====== Given data ======

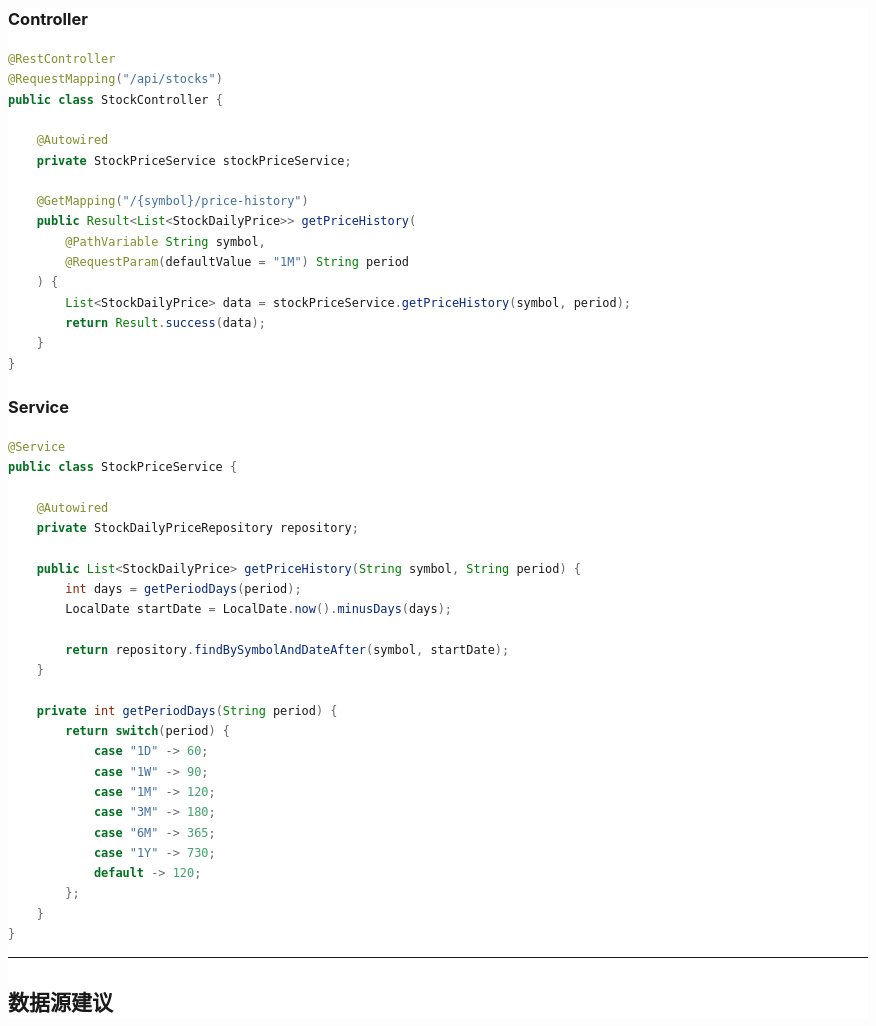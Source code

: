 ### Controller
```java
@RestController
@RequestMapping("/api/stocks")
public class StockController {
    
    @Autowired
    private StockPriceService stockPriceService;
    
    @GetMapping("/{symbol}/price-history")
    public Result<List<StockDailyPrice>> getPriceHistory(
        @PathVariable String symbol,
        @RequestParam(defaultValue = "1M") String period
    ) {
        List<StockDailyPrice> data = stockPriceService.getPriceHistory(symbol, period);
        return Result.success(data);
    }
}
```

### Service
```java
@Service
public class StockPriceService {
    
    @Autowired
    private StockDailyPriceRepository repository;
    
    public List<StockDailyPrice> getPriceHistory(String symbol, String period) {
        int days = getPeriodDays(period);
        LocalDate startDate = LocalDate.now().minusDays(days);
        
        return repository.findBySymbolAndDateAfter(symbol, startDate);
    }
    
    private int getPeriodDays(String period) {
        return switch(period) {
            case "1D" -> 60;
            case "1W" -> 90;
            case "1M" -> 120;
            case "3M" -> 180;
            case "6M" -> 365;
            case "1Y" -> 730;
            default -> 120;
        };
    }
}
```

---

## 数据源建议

======

# The task
Which lines of the data contain the string "repository"? Copy each one.

# Response below
    private StockDailyPriceRepository repository;
        return repository.findBySymbolAndDateAfter(symbol, startDate);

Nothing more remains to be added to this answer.